To be honest, I didn’t spend too much time thinking about how it would feel to vote for someone that looks like me. There are too many other important issues at stake- 200,000 innocent lives lost to the coronavirus, the future of affordable healthcare, our planet, the opportunity to stop humans from being put in cages, stopping the increasing polarization of our country.
But voting for my first woman of color candidate matters. It matters a lot.
We elected individual people to represent us, and make decisions on our behalf. If those people discussing and debating a issue have no experience or personal stake, how can they truly make the best representative decision?
I always think about the story of the local city council voting whether to renew a park lights contract. The men felt that the money could be better spent elsewhere. The women, however, pointed out that they wouldn’t walk through a park without lights. Hearing the call for public safety, the council voted to keep the lights on.
It’s a simplistic story but it illustrates the importance of having multiple viewpoints in the room. The men on the council didn’t purposely want women in the city to feel unsafe. They just hadn’t considered that women typically have to plan their routes based on lighting. Our personal experiences inform our decision-making. The more diverse backgrounds, the better and more empathic policies.
And I want to be clear, by “different” backgrounds, I’m not restricting this to marginalized groups. Though those groups have a proven history of being overlooked and underrepresented. This works whether you’re a BIPOC, woman or a farmer from middle America.
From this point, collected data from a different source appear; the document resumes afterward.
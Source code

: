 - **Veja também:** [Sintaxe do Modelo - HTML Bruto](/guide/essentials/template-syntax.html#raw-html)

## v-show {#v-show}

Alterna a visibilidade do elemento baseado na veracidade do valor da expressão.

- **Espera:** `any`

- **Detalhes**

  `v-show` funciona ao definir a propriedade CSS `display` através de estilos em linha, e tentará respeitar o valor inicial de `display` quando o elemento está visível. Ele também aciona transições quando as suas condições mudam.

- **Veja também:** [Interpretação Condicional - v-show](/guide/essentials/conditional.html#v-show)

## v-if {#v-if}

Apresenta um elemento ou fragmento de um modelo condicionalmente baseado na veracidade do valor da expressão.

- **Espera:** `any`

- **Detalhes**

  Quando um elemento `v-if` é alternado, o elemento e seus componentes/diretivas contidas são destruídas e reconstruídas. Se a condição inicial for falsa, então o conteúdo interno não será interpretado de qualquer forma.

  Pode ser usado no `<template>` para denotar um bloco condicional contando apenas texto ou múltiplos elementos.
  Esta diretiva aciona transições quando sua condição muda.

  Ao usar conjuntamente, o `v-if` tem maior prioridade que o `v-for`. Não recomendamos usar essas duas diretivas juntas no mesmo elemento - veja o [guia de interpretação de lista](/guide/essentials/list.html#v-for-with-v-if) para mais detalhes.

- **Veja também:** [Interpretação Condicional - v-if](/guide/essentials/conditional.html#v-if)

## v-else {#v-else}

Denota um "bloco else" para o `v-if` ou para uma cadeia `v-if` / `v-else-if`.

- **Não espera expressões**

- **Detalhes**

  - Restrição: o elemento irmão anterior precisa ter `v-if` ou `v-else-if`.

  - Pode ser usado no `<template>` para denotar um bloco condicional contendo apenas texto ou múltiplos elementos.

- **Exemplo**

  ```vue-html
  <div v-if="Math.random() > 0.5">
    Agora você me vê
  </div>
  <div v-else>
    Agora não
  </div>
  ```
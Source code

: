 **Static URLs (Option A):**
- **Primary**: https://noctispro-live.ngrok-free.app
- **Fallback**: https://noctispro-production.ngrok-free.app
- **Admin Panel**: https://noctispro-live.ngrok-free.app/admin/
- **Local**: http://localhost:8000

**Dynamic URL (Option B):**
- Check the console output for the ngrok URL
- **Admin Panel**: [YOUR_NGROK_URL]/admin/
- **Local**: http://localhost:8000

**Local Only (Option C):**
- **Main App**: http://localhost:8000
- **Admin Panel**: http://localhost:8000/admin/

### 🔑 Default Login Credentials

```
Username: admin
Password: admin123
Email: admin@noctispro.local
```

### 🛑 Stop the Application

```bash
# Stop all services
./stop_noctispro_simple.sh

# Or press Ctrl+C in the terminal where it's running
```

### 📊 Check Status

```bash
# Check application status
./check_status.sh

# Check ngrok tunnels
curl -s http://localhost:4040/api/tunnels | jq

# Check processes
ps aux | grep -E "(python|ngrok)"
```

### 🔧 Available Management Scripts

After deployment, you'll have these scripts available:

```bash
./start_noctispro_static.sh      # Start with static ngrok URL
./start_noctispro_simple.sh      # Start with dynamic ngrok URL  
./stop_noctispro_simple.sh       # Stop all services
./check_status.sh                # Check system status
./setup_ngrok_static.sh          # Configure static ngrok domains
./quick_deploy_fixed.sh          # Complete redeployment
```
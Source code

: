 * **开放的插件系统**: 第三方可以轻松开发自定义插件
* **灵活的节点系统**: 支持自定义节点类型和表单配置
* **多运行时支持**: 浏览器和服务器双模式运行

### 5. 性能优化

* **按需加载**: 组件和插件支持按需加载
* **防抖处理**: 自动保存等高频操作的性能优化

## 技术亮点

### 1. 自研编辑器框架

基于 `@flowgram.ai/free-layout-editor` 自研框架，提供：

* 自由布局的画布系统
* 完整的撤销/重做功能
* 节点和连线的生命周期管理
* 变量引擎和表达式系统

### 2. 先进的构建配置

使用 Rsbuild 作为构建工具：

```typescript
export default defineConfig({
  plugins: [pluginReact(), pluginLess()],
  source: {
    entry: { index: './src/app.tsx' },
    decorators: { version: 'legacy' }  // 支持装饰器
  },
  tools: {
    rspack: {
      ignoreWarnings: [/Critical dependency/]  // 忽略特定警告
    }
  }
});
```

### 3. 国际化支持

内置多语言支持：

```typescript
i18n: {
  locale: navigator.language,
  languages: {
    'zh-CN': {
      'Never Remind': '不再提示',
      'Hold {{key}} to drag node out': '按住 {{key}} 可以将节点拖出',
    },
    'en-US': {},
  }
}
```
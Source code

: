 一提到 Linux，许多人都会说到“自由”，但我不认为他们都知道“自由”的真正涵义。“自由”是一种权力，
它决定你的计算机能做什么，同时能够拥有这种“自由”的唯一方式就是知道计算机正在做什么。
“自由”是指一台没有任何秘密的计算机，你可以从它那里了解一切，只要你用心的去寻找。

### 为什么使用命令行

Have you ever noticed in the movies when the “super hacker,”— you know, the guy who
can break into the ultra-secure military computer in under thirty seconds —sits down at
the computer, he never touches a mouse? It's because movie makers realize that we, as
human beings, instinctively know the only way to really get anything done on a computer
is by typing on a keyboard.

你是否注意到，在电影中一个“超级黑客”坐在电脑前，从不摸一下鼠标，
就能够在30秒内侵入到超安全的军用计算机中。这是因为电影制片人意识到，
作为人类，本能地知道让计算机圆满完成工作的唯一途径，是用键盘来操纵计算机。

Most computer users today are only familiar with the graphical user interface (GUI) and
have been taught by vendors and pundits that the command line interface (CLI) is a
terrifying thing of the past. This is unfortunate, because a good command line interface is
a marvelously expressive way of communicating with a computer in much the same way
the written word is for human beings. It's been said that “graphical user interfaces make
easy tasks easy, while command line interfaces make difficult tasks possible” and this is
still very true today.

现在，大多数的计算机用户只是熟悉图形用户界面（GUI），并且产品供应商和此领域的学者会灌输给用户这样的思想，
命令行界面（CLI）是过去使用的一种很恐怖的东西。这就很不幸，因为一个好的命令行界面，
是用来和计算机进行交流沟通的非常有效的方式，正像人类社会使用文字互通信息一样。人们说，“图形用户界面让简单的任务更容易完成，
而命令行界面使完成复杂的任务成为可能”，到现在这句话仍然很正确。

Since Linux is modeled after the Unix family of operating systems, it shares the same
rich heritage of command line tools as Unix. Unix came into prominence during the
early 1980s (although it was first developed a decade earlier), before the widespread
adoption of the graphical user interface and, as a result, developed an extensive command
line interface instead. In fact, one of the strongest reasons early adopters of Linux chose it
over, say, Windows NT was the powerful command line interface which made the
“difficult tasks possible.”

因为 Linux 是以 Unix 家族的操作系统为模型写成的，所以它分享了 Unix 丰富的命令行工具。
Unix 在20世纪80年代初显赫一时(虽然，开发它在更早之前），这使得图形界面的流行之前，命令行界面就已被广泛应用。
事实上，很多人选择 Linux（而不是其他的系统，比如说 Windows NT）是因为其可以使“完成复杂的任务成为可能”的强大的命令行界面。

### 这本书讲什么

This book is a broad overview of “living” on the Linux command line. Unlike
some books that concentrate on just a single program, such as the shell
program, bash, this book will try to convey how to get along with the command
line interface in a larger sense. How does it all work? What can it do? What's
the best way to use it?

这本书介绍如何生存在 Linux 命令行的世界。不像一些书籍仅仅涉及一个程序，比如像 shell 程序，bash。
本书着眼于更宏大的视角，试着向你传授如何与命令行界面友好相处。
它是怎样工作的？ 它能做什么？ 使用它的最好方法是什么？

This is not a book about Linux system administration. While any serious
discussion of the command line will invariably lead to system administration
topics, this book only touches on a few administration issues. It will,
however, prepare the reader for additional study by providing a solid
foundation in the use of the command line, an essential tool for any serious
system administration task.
Biden & Harris aren’t perfect. They have served in public office for a long time, and have made many problematic decisions and policies. They have admitted mistakes and they continue to evolve. We must (continue) to push and challenge them on the policies we disagree with.
This election is far from over. The polls in 2016 were wrong, and we must continue to do everything we can. I’m text banking, donating to Dems in tight races, and helping people get to the polls (or figure out the convoluted voting rules). Please let me know if you need help or a pep talk. Stay safe.
P.S. Today is also the day I learned that I really and truly cannot take a selfie. I really wanted to show off my “early voter” sticker and my awesome @libbyvanderploeg voter tee featuring people from all walks of life!